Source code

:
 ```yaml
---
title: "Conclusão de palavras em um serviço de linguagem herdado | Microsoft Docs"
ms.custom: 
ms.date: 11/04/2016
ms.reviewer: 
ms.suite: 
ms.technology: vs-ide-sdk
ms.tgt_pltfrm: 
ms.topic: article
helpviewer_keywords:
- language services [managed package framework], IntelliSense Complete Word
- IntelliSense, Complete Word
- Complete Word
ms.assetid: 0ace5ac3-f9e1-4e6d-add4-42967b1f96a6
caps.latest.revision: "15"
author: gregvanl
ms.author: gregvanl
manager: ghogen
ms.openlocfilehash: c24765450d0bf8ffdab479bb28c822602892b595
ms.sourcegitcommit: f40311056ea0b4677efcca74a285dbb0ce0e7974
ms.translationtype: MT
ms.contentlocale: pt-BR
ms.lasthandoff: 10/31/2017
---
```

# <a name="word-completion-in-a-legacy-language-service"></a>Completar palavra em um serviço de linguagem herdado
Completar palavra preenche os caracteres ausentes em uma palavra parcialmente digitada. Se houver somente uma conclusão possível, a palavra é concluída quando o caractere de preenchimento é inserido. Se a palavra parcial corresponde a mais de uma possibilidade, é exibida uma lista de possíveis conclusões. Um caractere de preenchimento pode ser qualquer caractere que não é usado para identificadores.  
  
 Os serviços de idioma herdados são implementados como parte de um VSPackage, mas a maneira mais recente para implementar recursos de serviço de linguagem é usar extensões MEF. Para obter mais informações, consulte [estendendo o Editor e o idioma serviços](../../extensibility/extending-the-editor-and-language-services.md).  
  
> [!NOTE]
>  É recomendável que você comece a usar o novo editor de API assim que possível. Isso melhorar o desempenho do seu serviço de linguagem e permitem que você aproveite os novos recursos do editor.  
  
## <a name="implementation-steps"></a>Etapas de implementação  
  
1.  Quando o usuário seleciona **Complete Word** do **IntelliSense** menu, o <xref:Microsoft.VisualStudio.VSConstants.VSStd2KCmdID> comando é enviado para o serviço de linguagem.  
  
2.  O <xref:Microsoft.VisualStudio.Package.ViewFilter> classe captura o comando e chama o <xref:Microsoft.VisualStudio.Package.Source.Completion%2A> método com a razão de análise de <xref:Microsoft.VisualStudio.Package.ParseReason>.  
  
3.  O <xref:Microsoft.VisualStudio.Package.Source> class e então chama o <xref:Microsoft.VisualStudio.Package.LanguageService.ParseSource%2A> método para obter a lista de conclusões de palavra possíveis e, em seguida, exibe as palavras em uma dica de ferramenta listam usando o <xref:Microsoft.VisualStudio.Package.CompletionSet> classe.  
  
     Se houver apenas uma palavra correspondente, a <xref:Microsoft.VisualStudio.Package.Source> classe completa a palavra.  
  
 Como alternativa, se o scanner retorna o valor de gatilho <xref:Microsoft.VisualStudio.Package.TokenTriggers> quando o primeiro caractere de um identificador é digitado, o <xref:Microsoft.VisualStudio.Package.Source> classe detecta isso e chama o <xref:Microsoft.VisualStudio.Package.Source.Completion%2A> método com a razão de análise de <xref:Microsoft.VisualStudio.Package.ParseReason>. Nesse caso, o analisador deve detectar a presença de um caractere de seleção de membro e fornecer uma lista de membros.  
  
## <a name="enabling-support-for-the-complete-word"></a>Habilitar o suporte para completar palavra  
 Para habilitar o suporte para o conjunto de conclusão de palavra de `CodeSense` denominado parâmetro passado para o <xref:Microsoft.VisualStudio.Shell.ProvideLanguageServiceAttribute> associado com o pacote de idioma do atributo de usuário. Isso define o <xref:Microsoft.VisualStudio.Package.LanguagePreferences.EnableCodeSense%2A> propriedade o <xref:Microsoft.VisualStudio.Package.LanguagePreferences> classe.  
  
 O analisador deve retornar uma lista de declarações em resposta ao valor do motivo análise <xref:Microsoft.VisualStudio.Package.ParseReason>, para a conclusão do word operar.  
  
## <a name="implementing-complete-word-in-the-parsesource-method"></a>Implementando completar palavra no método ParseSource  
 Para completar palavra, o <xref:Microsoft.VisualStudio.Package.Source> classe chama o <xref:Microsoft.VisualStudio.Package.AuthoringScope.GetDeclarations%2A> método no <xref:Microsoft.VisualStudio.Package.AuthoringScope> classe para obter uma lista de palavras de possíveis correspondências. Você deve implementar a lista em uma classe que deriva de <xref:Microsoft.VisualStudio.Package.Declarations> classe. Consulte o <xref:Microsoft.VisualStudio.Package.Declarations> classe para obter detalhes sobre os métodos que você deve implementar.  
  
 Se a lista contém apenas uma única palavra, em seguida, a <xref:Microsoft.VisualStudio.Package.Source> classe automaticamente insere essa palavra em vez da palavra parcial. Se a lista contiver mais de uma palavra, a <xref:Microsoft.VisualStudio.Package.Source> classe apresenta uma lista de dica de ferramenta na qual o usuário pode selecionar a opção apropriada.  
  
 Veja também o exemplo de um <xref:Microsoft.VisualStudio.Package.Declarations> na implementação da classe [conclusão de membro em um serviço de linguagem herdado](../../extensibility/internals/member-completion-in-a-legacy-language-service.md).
▬▬▬▬▬▬
Work required:
Would you report every line of the entries above containing the word "possível"?

Answer to this task:
Completar palavra preenche os caracteres ausentes em uma palavra parcialmente digitada. Se houver somente uma conclusão possível, a palavra é concluída quando o caractere de preenchimento é inserido. Se a palavra parcial corresponde a mais de uma possibilidade, é exibida uma lista de possíveis conclusões. Um caractere de preenchimento pode ser qualquer caractere que não é usado para identificadores.  
>  É recomendável que você comece a usar o novo editor de API assim que possível. Isso melhorar o desempenho do seu serviço de linguagem e permitem que você aproveite os novos recursos do editor.  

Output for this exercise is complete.